164 Fahrer - 20 weniger als beim Tour-Start in Brest - stürzen sich kurz nach Mittag in Sorgues in der Nähe von Avignon in das Abenteuer Mont Ventoux, starten in die doppelte Entdeckungsfahrt zum Giganten in den Alpen. Zweimal in einer Etappe, das gab’s noch nie. Fast 200 km aus der Ebene über zwei Berge der 4. Kategorie, zwei der 1. und einen der Ehrenkategorie. Insgesamt 4.500 Höhenmeter - Rekord 2021. Schon der erste Berg der 1. Kategorie nach 83 km ist eine Herausforderung für alle: der Col de la Liguière, 9,3 km bergauf mit im Schnitt 6,7 %. Neu im Streckenplan einer Tour de France und wieder eine Entdeckung. Einer der schwersten Pässe im Vaucluse, sagen Experten. Spätestens da dürften die Sprinter bereits am Limit sein, hat ihr Leiden schon angefangen; da werden sogar diejenigen Profis Probleme bekommen, die körperlich und gesundheitlich nicht auf der Höhe sind.

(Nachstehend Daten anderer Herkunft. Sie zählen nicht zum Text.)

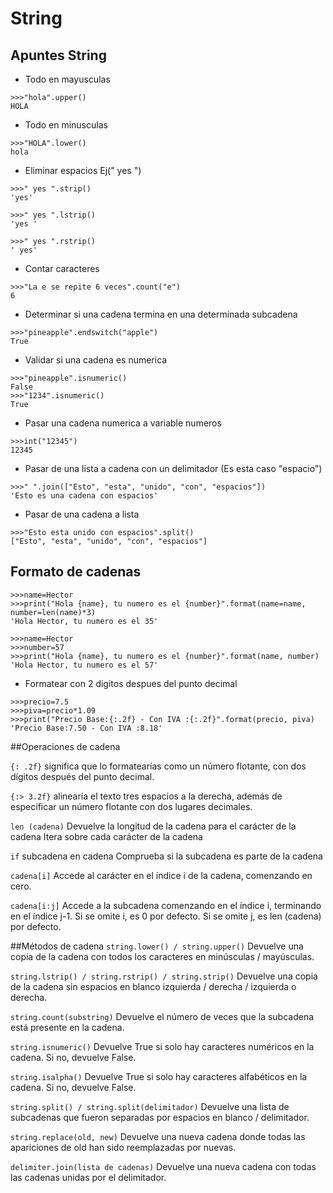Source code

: # String

## Apuntes String

- Todo en mayusculas
```
>>>"hola".upper()
HOLA
```
- Todo en minusculas
```
>>>"HOLA".lower()
hola
```
- Eliminar espacios Ej(" yes ")

```
>>>" yes ".strip()
'yes'

>>>" yes ".lstrip()
'yes '

>>>" yes ".rstrip()
' yes'
```

- Contar caracteres
```
>>>"La e se repite 6 veces".count("e")
6
```
- Determinar si una cadena termina en una determinada subcadena
```
>>>"pineapple".endswitch("apple")
True
```
- Validar si una cadena es numerica
```
>>>"pineapple".isnumeric()
False
>>>"1234".isnumeric()
True
```
- Pasar una cadena numerica a variable numeros
```
>>>int("12345")
12345
```
- Pasar de una lista a cadena con un delimitador (Es esta caso "espacio")
```
>>>" ".join(["Esto", "esta", "unido", "con", "espacios"])
'Esto es una cadena con espacios'
```
- Pasar de una cadena a lista
```
>>>"Esto esta unido con espacios".split()
["Esto", "esta", "unido", "con", "espacios"]
```

## Formato de cadenas

```
>>>name=Hector
>>>print("Hola {name}, tu numero es el {number}".format(name=name, number=len(name)*3)
'Hola Hector, tu numero es el 35'

>>>name=Hector
>>>number=57
>>>print("Hola {name}, tu numero es el {number}".format(name, number)
'Hola Hector, tu numero es el 57'
```
- Formatear con 2 digitos despues del punto decimal
```
>>>precio=7.5
>>>piva=precio*1.09
>>>print("Precio Base:{:.2f} - Con IVA :{:.2f}".format(precio, piva)
'Precio Base:7.50 - Con IVA :8.18'
```
##Operaciones de cadena

`{: .2f}` significa que lo formatearías como un número flotante, con dos dígitos después del punto decimal.

`{:> 3.2f}`  alinearía el texto tres espacios a la derecha, además de especificar un número flotante con dos lugares decimales.

`len (cadena)` Devuelve la longitud de la cadena para el carácter de la cadena Itera sobre cada carácter de la cadena

`if` subcadena en cadena Comprueba si la subcadena es parte de la cadena

`cadena[i]` Accede al carácter en el índice i de la cadena, comenzando en cero.

`cadena[i:j]` Accede a la subcadena comenzando en el índice i, terminando en el índice j-1. Si se omite i, es 0 por defecto. Si se omite j, es len (cadena) por defecto.

##Métodos de cadena
`string.lower() / string.upper()` Devuelve una copia de la cadena con todos los caracteres en minúsculas / mayúsculas.

`string.lstrip() / string.rstrip() / string.strip()` Devuelve una copia de la cadena sin espacios en blanco izquierda / derecha / izquierda o derecha.

`string.count(substring)` Devuelve el número de veces que la subcadena está presente en la cadena.

`string.isnumeric()` Devuelve True si solo hay caracteres numéricos en la cadena. Si no, devuelve False.

`string.isalpha()` Devuelve True si solo hay caracteres alfabéticos en la cadena. Si no, devuelve False.

`string.split() / string.split(delimitador)` Devuelve una lista de subcadenas que fueron separadas por espacios en blanco / delimitador.

`string.replace(old, new)` Devuelve una nueva cadena donde todas las apariciones de old han sido reemplazadas por nuevas.

`delimiter.join(lista de cadenas)` Devuelve una nueva cadena con todas las cadenas unidas por el delimitador. 




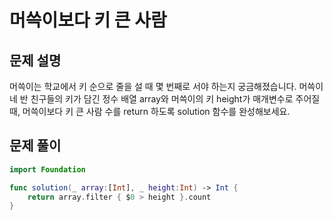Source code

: # 머쓱이보다 키 큰 사람
## 문제 설명
머쓱이는 학교에서 키 순으로 줄을 설 때 몇 번째로 서야 하는지 궁금해졌습니다. 머쓱이네 반 친구들의 키가 담긴 정수 배열 array와 머쓱이의 키 height가 매개변수로 주어질 때, 머쓱이보다 키 큰 사람 수를 return 하도록 solution 함수를 완성해보세요.


## 문제 풀이

```swift
import Foundation

func solution(_ array:[Int], _ height:Int) -> Int {
    return array.filter { $0 > height }.count
}
```
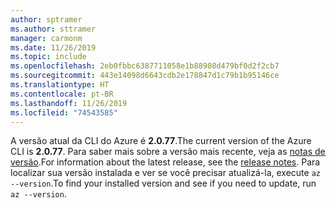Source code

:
 ```yaml
---
author: sptramer
ms.author: sttramer
manager: carmonm
ms.date: 11/26/2019
ms.topic: include
ms.openlocfilehash: 2eb0fbbc6387711058e1b88908d479bf0d2f2cb7
ms.sourcegitcommit: 443e14098d6643cdb2e178847d1c79b1b95146ce
ms.translationtype: HT
ms.contentlocale: pt-BR
ms.lasthandoff: 11/26/2019
ms.locfileid: "74543585"
---
```

<span data-ttu-id="ca443-101">A versão atual da CLI do Azure é __2.0.77__.</span><span class="sxs-lookup"><span data-stu-id="ca443-101">The current version of the Azure CLI is __2.0.77__.</span></span> <span data-ttu-id="ca443-102">Para saber mais sobre a versão mais recente, veja as [notas de versão](../release-notes-azure-cli.md).</span><span class="sxs-lookup"><span data-stu-id="ca443-102">For information about the latest release, see the [release notes](../release-notes-azure-cli.md).</span></span> <span data-ttu-id="ca443-103">Para localizar sua versão instalada e ver se você precisar atualizá-la, execute `az --version`.</span><span class="sxs-lookup"><span data-stu-id="ca443-103">To find your installed version and see if you need to update, run `az --version`.</span></span>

Und dann der doppelte Mont Ventoux. Als wäre dieser kahle Berg nicht schon bei nur einer Kletterpartie ein Brett, das es mit letzter Kraft, Technik und Ausdauer zu überwinden gilt, verlangen die Streckenplaner eine zweite, besonders anstrengende Attacke auf knapp 2.000 m. Beim ersten Aufstieg beginnt nach dem Liguière das Kraxeln zum Ventoux in dem hübschen Ort Sault und damit der etwas längeren und etwas leichteren Auffahrt: 24,3 km mit 5 % durchschnittlicher Steigung. Und ab Chalet Reynard, wo sich beide Anstiege treffen, heißt es nur noch klettern, klettern. 6 km mit knapp 10 %. Und oben angekommen ist eben nicht Schluss. Sondern 20 km downhill nach Malaucène. Von dort weiter nach Bédoin, wo der 2. Aufstieg zu diesem mythischen Berg, um den sich so viele Geschichten ranken, beginnt - steiler und schwieriger schon vor Chalet Reynard. Diesmal macht die Auffahrt den 1.910 m hohen Gipfel zu einem Berg der Ehrenkategorie. Danach wieder bergab nach Malaucène ins Ziel dieser Etappe.

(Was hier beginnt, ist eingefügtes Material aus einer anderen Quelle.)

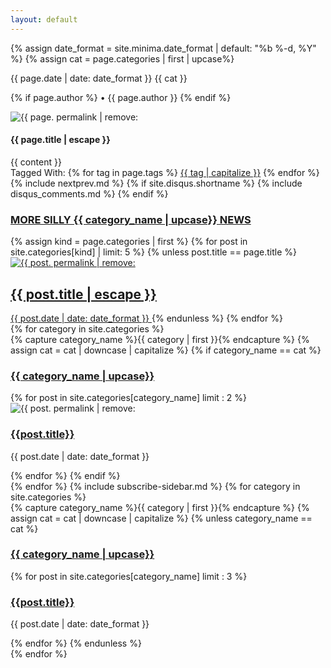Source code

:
 ```yaml
---
layout: default
---
```

<section class = 'flex-in'>
  <article class="post child main" itemscope itemtype="http://schema.org/BlogPosting">
    <section class="post-header">
      <p class="post-meta">
        {% assign date_format = site.minima.date_format | default: "%b %-d, %Y" %}
        {% assign cat = page.categories | first | upcase%}
      <p class = 'flex out'>
        <time class="post-meta" datetime="{{ page.date | date_to_xmlschema }}" itemprop="datePublished">
        {{ page.date | date: date_format }}</time>
        <span class = 'right {{ cat | downcase }}'>{{ cat }}</span>
      </p>
        {% if page.author %}
          • <span itemprop="author" itemscope itemtype="http://schema.org/Person"><span itemprop="name">{{ page.author }}</span></span>
        {% endif %}
      </p>
      <img src = '{{ site.baseurl }}/assets/posts/{{ page. permalink | remove: '/'}}.jpg' alt = '{{ page. permalink | remove: '/'}}'>
      <h1 class="post-title {{ page.categories | first | downcase}}" itemprop="name headline">{{ page.title | escape }}</h1>
    </section>
    <div class="post-content" itemprop="articleBody">
      {{ content }}
    </div>
    <div class = 'meta-tags'>
     Tagged With:
      {% for tag in page.tags %}
        <a href = '{{ '/' | relative_url }}'>{{ tag | capitalize }}</a>
      {% endfor %}
    </div>
    {% include nextprev.md %}
    {% if site.disqus.shortname %}
      {% include disqus_comments.md %}
    {% endif %}
    <a  href="{{site.baseurl}}/category/{{  cat | downcase}}"><h3 class="flex category-head {{ cat |downcase }}"><span>MORE SILLY {{ category_name | upcase}} NEWS</span></h3></a>
    <div class = 'flex out related-posts'>
      {% assign kind = page.categories | first %}
       {% for post in site.categories[kind] | limit: 5 %}
          {% unless post.title == page.title %}
           <a href="{{ site.baseurl }}{{ post.url }}" class = 'child duo flex-down'>
              <img src = '{{ site.baseurl }}/assets/posts/{{ post.permalink | remove: '/'}}.jpg' alt = '{{ post. permalink | remove: '/'}}'>
              <h2 itemprop="name headline">{{ post.title | escape }}</h2>
              <time class="post-meta" >{{ post.date | date: date_format }}</time>
           </a>
          {% endunless %}
       {% endfor %}
    </div>
  </article>
  <aside class = ' child third'>
   <div id="archives">
      {% for category in site.categories %}
        <div class="archive-group">
          {% capture category_name %}{{ category | first }}{% endcapture %}
          {% assign cat = cat | downcase | capitalize %}
            {% if category_name == cat %}
            <div id="#{{ category_name | slugize }}"></div>
            <p></p>
            <a  href="{{site.baseurl}}/category/{{  category_name | downcase }}"><h3 class="right category-head {{ category_name | downcase }}">{{ category_name | upcase}}</h3></a>
            <a name="{{ category_name | slugize }}"></a>
            {% for post in site.categories[category_name] limit : 2 %}
              <div class="archive-item">
                <img src = '{{ site.baseurl }}/assets/posts/{{ post.permalink | remove: '/'}}.jpg' alt = '{{ post. permalink | remove: '/'}}'>
                <h3><a href="{{ site.baseurl }}{{ post.url }}">{{post.title}}</a></h3>
                <p><span class="post-meta">{{ post.date | date: date_format }}</span></p>
              </div>
            {% endfor %}
            {% endif %}
        </div>
      {% endfor %}
      {% include subscribe-sidebar.md %}
      {% for category in site.categories %}
      <div class="archive-group">
        {% capture category_name %}{{ category | first }}{% endcapture %}
         {% assign cat = cat | downcase | capitalize %}
          {% unless category_name == cat %}
          <div id="#{{ category_name | slugize }}"></div>
          <p></p>
          <a  href="{{site.baseurl}}/category/{{  category_name | downcase }}"><h3 class="right category-head {{ category_name | downcase }}">{{ category_name | upcase}}</h3></a>
          <a name="{{ category_name | slugize }}"></a>
          {% for post in site.categories[category_name] limit : 3 %}
            <div class="archive-item">
              <h3><a href="{{ site.baseurl }}{{ post.url }}">{{post.title}}</a></h3>
              <p><span class="post-meta">{{ post.date | date: date_format }}</span></p>
            </div>
          {% endfor %}
          {% endunless %}
      </div>
    {% endfor %}
    </div>
  </aside>
</section>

Zu den Eigenschaften einer Bergziege müssen die Fahrer auch ihre Steuerkünste in den gefährlichen und steilen Abfahrten unter Beweis stellen. Es wird auf die richtige Dosierung von Tempo und Risiko ankommen. Leiden werden sowieso alle - ob Sprinter, Ausreißer und Bergkönige. Eine Mischung von Vorfreude und großem Respekt hat die Fahrer erfasst. Ohne Frage einer der Höhepunkte der diesjährigen Tour. Und für die Klassementfahrer in Lauerstellung vor den Pyrenäen die vorerst letzte Chance zum Angriff auf die Reihenfolge in den Top Ten.